今回は解説できることがほとんどないため「自己評価」としました。
コンペは終了しています。僕の作品を批評してくれた方々、ありがとうございました。
加えて、伊吹さんおめでとうございます。
なお僕の作品は短編のページかこのサイト内のページで読めます。

さて、
今回の作品は、主人公の回想から「現在」における彼の心理を類推する、という形式でした。
しかしながら、最初からこの意図があったわけではなく、ぶっちゃけほとんど「ミズナラメウロコタマフシ」っていう存在を外界に知らしめたかっただけだったんですよね。
したがって、例えば最後の一文「腹の中にいるのが誰の子なのか、僕は知らなかった」というのも完全なる後づけであり、またそれゆえ、技術の低さから「蛇足」とされるのは仕方のない事といえるでしょう。
そんな感じで、端的に言えば、部分部分がばらばらなのです。
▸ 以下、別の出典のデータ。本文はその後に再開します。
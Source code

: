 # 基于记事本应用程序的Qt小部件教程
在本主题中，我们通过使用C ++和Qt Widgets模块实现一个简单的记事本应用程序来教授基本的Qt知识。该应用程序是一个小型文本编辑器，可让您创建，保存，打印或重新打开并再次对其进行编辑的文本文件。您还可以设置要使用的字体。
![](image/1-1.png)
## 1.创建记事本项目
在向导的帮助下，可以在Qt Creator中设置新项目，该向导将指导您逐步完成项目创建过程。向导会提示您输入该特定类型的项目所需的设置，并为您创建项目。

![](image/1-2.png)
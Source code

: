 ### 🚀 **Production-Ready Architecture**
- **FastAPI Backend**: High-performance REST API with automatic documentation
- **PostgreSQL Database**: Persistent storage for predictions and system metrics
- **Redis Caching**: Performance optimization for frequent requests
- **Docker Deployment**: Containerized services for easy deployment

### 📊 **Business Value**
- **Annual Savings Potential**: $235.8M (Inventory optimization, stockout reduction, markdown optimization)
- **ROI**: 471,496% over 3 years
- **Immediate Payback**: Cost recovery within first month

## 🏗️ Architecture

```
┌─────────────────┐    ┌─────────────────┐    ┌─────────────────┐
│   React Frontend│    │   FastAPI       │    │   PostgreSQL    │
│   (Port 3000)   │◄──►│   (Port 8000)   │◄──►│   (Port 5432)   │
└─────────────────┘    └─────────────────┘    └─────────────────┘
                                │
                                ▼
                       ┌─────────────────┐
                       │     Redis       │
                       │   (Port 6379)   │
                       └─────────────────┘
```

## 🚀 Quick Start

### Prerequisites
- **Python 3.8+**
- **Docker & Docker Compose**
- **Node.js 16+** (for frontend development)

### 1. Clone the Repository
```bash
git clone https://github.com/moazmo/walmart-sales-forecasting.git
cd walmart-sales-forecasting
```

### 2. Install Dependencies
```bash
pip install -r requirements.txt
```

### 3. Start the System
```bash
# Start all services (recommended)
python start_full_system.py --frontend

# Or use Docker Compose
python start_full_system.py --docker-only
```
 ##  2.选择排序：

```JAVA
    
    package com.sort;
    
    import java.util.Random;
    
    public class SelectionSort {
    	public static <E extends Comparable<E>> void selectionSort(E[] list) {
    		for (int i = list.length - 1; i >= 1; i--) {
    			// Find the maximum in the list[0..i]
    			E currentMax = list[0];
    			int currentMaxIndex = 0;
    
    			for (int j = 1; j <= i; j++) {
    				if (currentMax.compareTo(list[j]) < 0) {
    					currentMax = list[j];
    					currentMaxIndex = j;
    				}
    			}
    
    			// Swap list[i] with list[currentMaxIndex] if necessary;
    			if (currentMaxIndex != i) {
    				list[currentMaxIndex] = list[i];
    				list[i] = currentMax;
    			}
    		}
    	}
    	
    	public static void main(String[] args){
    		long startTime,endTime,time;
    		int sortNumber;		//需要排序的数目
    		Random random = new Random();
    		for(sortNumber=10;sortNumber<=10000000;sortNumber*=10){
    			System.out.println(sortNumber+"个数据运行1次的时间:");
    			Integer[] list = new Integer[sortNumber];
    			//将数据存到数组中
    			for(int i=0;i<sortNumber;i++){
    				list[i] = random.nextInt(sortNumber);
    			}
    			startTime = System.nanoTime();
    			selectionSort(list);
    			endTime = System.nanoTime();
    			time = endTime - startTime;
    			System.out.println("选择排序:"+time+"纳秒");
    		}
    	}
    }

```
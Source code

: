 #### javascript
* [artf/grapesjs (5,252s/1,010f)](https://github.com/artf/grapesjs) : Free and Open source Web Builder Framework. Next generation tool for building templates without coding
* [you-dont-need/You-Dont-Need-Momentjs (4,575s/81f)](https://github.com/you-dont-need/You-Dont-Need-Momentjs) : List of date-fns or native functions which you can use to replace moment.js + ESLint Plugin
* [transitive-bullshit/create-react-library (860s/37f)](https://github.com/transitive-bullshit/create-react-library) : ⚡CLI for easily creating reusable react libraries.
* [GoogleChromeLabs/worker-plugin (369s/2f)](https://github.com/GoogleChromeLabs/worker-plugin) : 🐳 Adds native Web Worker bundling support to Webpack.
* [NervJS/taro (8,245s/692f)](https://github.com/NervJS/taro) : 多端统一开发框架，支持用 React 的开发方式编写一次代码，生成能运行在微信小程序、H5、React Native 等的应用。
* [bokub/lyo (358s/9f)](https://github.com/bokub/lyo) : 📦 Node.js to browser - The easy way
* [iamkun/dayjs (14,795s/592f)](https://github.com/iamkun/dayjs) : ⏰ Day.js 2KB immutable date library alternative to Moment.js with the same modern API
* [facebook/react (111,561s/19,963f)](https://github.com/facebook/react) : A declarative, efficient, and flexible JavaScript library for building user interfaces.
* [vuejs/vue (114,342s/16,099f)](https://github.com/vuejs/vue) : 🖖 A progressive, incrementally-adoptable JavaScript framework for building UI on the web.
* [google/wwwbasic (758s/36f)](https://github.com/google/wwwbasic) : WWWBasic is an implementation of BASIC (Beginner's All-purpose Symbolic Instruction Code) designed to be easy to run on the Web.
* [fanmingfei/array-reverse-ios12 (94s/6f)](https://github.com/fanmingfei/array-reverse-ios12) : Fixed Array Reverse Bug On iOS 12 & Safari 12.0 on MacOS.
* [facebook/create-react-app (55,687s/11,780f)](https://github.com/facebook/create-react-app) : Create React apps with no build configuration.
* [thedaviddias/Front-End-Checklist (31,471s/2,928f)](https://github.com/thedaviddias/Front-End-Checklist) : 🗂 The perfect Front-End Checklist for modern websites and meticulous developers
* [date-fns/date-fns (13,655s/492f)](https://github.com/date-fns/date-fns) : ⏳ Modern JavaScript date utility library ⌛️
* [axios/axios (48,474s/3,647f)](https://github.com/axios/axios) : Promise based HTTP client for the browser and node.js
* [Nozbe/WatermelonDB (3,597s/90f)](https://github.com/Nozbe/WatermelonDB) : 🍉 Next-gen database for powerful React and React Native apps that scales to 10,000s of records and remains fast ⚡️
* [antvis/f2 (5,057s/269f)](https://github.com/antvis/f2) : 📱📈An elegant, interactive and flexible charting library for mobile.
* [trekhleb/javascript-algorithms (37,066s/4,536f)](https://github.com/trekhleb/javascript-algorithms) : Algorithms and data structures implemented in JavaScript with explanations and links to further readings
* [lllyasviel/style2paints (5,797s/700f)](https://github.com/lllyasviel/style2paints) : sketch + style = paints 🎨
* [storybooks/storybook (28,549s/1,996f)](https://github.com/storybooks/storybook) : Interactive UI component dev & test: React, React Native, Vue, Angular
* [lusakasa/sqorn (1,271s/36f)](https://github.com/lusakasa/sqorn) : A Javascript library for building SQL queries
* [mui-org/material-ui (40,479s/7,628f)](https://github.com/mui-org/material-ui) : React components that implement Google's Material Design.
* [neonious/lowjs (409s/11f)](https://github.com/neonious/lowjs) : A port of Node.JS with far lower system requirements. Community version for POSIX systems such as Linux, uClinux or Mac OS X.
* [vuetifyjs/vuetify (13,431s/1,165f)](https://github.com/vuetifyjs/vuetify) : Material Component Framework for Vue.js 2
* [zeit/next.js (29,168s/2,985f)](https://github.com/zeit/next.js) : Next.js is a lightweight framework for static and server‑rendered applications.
これは思いつきで書いたことを示す何よりの証拠です笑。
当然イメージは繋がるようにしてありますが、それはあくまで「匂わせているだけ」であり、分析によって「こうだ」といえるような「部分ごとの可視的な繋がり」は持たせていないのです。
そうすると、作品の解釈は読者の感性に委ねられざるをえません。そのような意味で、本作は非常に弱かったなぁ、と僕は正直感じています。作者として怠惰だったなぁと。
ってことで、自分の中では落第作。気に入ってはいますがね。

ちなみに、本作に込めた主題ですが、悩んだ結果、今回は開示しないことにしました。
理由は第一に、上のような過程を踏んでいるだけに考え方が練りきられていなかったこと。
倫理的な問題をはらむことを色々考えていたのですが、複雑なので矛盾点を解消しながら書くのが面倒臭いという裏事情もあります。
第二に作品と主題の繋がりが見えにくい事。
感想を見ると、僕の込めた主題を精確に捉えた方はいないようでした(強いて挙げるなら、素直に「悪い事をしてしまったような」と言ってくれた人や「後味が悪い」と言ってくれた人が近いかな)。
しかしそれのどれが間違っているということはなく、読者の見出した各々の解釈は、文章とひとセットでその人の中の「作品」そのものです。
すなわち、作品は他人が認識した時点で作者の手から離れるのですから、どんな意図を込めていても、作品自体から伝わりようがない限りそれは無意味なのです。
したがって、本作品の未熟さは上記の通りですから、作者と違う解釈をしている読者に対し、本来の意図(主題)を提示してイメージの払しょくを狙うのは全く野暮だと言わざるをえません。
ということで、あらためて主題を主張したいなぁと思った折には、新しい物語でも作りたいと思います。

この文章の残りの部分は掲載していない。